Open hostilities began with the assassination (July 24, 1702) of a local embodiment of royal repression, Patrick Cabanel, the Abbot of Chaila, at Pont-de-Montvert, who had recently arrested a group accused of attempting to flee France. The abbé was quickly lionized in print as a martyr of his faith. Led by the young Jean Cavalier and Roland Laporte, the Camisards met the ravages of the royal army with guerrilla methods and withstood superior forces in several pitched battles. In 1704, Marshal Villars, the royal commander, offered Cavalier vague concessions to the Protestants and the promise of a command in the royal army. Cavalier's acceptance of the offer broke the revolt, although others, including Laporte, refused to submit unless the Edict of Nantes was restored. Scattered fighting went on until 1710, but the true end of the uprising was the arrival in the Cevennes of the protestant minister Antoine Court and the reestablishment of a small Protestant community that was largely left in peace, especially after the death of Louis XIV in 1715.

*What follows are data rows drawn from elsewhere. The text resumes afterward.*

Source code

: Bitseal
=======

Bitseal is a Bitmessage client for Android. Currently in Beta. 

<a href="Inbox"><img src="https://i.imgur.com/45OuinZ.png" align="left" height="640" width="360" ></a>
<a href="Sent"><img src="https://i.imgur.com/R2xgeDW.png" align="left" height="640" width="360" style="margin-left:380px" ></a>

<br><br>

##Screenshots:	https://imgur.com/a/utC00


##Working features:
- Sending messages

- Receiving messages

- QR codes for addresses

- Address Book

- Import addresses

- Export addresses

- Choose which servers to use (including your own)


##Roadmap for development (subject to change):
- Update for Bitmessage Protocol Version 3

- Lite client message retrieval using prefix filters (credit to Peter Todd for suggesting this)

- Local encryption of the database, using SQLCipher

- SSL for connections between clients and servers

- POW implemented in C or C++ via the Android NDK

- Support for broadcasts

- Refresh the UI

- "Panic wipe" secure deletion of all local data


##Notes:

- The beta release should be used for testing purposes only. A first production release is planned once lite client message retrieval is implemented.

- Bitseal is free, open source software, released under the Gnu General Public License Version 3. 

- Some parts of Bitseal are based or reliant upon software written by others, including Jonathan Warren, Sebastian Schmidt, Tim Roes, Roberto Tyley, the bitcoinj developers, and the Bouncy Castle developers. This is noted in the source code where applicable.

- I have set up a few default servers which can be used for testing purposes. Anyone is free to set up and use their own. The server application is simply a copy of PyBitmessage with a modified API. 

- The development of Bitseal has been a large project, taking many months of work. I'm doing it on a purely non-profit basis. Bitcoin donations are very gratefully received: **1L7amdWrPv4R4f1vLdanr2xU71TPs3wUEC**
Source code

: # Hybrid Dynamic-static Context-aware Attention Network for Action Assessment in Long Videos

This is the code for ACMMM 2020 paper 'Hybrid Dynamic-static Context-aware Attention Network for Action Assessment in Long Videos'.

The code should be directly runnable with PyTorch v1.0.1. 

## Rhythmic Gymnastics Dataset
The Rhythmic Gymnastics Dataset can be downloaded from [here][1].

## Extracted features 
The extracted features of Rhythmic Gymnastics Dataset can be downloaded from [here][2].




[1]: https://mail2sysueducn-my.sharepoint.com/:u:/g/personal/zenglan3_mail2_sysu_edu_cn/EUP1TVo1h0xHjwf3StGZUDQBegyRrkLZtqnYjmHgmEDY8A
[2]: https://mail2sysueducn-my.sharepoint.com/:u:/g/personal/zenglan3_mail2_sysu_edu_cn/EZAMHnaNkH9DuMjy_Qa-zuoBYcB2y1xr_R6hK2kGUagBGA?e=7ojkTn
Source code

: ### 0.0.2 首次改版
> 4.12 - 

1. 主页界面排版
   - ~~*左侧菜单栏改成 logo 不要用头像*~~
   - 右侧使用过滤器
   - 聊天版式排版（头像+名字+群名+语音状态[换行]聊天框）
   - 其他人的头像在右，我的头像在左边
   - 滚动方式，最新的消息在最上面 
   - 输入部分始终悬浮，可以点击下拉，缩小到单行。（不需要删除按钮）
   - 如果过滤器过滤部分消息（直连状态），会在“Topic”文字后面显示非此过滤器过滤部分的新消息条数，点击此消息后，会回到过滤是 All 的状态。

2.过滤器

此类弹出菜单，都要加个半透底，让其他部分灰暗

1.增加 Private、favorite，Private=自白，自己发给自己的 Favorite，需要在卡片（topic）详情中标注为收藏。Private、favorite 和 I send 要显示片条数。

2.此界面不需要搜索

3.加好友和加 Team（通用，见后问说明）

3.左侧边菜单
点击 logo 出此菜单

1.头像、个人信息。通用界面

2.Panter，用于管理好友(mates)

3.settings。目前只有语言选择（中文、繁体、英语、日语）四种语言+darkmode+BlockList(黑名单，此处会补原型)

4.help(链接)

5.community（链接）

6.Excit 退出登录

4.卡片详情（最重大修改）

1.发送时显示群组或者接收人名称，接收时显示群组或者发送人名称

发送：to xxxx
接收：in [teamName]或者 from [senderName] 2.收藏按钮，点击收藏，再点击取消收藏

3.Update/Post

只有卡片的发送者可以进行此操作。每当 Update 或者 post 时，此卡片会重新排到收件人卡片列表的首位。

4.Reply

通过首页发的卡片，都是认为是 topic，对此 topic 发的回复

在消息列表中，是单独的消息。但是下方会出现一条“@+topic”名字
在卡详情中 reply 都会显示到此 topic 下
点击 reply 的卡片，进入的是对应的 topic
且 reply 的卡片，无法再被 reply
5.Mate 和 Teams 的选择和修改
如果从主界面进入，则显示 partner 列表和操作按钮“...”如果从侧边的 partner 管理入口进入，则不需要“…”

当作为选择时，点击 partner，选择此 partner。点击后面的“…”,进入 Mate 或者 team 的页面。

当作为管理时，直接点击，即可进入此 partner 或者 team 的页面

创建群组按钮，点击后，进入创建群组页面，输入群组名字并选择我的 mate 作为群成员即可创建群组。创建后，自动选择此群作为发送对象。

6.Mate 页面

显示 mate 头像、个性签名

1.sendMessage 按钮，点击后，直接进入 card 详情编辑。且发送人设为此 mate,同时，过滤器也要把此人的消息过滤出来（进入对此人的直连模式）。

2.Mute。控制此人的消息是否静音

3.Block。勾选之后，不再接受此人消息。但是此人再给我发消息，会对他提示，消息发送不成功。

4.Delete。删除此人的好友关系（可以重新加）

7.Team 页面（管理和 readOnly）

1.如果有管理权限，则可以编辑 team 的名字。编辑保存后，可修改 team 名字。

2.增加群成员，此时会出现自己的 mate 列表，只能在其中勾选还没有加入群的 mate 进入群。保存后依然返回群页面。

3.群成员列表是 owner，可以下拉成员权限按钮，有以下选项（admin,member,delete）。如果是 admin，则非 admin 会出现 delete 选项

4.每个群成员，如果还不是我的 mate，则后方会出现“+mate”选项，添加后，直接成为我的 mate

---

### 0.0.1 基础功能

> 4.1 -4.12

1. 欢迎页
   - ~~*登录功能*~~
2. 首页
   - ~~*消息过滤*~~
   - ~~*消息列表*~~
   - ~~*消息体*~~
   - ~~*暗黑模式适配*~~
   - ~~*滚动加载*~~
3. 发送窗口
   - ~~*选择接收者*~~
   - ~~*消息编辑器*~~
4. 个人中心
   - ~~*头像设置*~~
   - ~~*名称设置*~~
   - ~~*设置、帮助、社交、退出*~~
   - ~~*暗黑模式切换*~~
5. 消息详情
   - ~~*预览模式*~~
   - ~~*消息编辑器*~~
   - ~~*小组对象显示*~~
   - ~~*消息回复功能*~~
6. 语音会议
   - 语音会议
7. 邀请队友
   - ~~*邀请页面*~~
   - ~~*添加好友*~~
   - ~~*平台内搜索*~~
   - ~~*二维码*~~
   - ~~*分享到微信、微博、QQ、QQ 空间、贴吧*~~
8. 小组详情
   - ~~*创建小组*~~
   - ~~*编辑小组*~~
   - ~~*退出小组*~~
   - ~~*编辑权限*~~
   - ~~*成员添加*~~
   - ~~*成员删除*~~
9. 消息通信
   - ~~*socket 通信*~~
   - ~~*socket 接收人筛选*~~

Cavalier later went over to the British, who made him Governor of Jersey
A millenarian group of ex-Camisards under the guidance of Elie Marion emigrated to London in 1706, where they were treated with scorn and some official repression as the 'French Prophets.' Their example and their writings had some influence later, both on the spiritual outlook of Jean-Jacques Rousseau and on Ann Lee, founder of the Shaker movement.
Camisard in France today refers to a white goat cheese made in Aquitaine, especially in spring and summer.